• Work order:
Nothing but the lines from the one containing "not support method" through the one containing "Defined by braces", both included, should be given again, each exactly as written below.

[Items listed in a dataset]
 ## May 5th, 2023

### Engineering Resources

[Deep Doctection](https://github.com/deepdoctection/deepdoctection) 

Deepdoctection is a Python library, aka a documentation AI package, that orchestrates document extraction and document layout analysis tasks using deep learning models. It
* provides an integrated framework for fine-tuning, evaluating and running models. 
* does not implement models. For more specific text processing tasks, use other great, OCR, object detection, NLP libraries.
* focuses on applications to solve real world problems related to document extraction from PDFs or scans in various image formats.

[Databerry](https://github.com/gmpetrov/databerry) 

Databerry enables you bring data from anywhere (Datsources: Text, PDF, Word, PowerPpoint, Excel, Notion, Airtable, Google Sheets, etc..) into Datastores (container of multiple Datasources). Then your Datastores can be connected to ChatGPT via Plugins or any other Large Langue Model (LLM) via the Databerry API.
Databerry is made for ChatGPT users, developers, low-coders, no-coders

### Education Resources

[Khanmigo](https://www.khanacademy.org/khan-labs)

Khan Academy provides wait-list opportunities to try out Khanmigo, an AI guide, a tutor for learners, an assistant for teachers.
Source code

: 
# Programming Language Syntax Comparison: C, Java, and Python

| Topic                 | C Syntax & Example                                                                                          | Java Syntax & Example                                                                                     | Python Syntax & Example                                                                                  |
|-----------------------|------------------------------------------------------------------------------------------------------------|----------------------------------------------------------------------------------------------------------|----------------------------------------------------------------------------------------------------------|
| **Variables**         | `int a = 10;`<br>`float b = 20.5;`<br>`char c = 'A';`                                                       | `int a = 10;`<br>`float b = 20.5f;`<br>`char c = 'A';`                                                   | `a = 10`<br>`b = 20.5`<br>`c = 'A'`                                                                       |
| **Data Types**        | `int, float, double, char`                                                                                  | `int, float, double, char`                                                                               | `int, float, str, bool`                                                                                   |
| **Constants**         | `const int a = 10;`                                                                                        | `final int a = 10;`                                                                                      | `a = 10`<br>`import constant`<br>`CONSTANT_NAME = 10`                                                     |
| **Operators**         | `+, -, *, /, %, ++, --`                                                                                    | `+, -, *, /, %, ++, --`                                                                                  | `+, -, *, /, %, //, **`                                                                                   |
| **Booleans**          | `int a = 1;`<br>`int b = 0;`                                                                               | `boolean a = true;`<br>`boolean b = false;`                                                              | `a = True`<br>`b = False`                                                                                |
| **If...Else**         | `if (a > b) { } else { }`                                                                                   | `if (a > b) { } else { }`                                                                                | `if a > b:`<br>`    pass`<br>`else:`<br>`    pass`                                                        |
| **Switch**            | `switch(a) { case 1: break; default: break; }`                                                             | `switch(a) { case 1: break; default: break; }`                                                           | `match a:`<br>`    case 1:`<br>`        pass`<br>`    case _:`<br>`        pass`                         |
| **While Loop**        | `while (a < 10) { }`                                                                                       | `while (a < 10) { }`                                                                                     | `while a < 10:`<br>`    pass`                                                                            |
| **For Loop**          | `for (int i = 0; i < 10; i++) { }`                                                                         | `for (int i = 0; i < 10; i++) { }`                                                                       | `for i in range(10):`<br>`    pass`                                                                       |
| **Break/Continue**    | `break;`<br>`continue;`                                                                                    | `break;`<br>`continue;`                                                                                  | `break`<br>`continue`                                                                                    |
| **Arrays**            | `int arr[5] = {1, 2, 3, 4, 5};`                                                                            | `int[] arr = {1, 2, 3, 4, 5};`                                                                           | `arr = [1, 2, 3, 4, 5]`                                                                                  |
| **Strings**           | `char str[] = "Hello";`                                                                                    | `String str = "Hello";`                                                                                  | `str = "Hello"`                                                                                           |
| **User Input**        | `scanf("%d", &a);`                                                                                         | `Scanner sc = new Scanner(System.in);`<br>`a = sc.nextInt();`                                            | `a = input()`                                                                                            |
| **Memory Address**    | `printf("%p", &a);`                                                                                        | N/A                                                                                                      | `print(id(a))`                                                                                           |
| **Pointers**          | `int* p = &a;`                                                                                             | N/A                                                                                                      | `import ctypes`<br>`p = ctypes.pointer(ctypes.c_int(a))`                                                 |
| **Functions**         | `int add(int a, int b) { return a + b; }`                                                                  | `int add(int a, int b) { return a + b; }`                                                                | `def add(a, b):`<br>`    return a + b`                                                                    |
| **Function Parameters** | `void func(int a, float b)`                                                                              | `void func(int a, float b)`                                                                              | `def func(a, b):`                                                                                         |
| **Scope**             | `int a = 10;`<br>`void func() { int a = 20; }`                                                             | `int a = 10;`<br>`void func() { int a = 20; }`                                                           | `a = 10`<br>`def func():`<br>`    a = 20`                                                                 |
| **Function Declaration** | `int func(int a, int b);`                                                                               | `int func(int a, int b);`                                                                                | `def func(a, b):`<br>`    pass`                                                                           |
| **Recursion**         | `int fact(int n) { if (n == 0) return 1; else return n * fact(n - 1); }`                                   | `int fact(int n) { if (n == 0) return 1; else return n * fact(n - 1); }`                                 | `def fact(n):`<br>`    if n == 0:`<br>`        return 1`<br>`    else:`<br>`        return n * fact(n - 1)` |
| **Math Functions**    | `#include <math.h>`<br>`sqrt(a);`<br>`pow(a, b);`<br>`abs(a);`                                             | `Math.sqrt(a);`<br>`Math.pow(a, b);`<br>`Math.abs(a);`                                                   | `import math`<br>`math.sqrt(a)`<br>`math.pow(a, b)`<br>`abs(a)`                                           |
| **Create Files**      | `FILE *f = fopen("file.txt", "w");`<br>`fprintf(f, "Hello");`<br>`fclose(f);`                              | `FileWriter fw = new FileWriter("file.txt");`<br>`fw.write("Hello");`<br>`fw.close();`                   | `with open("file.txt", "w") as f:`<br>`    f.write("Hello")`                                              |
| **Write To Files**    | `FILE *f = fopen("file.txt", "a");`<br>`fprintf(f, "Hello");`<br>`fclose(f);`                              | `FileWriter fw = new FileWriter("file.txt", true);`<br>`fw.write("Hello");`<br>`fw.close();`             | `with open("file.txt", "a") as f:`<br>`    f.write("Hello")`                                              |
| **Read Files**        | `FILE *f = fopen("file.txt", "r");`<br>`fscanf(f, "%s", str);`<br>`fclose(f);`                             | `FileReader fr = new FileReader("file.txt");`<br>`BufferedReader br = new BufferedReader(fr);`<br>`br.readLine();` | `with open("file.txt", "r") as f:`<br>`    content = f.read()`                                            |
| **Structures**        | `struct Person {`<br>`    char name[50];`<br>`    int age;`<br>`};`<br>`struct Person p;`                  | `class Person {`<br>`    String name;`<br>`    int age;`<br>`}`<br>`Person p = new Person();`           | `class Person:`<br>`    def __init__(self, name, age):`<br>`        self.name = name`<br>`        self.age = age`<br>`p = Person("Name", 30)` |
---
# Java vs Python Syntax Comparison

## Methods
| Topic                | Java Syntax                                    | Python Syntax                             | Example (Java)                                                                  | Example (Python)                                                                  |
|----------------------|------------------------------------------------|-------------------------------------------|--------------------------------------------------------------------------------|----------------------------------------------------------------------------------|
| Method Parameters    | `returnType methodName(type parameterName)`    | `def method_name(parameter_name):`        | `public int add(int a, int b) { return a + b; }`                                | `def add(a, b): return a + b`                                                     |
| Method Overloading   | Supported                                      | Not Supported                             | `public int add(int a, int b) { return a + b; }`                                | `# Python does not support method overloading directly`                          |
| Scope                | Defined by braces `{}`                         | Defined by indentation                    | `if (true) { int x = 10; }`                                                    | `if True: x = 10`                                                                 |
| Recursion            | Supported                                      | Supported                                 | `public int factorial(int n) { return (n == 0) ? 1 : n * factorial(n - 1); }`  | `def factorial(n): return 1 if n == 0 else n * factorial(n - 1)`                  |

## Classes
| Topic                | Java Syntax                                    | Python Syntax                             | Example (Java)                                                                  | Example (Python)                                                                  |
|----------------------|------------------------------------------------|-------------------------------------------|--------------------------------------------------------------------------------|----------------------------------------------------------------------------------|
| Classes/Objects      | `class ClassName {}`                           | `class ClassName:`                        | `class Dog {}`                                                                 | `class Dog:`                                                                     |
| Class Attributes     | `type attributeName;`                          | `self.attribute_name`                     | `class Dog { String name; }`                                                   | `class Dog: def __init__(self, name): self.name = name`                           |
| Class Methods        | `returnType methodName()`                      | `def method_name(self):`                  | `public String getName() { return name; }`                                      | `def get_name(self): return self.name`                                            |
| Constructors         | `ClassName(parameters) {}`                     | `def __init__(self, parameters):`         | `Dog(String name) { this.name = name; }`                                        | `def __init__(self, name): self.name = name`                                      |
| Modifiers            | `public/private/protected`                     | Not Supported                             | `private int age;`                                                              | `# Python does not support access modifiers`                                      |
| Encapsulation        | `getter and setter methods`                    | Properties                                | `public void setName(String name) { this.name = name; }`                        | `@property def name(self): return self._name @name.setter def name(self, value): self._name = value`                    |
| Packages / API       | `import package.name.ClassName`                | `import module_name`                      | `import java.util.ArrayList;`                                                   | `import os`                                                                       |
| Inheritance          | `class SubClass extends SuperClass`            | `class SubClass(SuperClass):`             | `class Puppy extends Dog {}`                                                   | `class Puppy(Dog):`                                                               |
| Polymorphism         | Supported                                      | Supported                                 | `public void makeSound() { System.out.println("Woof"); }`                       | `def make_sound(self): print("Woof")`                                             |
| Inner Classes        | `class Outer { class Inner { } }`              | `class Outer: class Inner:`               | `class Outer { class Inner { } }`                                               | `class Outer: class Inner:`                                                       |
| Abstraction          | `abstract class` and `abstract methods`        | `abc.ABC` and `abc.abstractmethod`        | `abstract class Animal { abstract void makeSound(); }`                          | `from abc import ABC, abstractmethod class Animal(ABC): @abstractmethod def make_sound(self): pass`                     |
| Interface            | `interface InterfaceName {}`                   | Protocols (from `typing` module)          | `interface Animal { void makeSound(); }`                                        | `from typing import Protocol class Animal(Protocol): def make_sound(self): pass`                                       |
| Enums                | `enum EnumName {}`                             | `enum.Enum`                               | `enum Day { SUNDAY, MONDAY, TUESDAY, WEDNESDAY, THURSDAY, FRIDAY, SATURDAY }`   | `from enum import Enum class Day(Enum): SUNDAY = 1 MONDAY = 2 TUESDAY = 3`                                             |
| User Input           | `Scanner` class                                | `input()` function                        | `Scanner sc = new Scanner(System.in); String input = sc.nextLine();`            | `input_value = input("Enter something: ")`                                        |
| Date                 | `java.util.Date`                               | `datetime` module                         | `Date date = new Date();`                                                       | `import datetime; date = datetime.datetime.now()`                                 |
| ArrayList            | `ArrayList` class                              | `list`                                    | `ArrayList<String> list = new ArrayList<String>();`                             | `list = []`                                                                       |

• Output below:
| Method Overloading   | Supported                                      | Not Supported                             | `public int add(int a, int b) { return a + b; }`                                | `# Python does not support method overloading directly`                          |
| Scope                | Defined by braces `{}`                         | Defined by indentation                    | `if (true) { int x = 10; }`                                                    | `if True: x = 10`                                                                 |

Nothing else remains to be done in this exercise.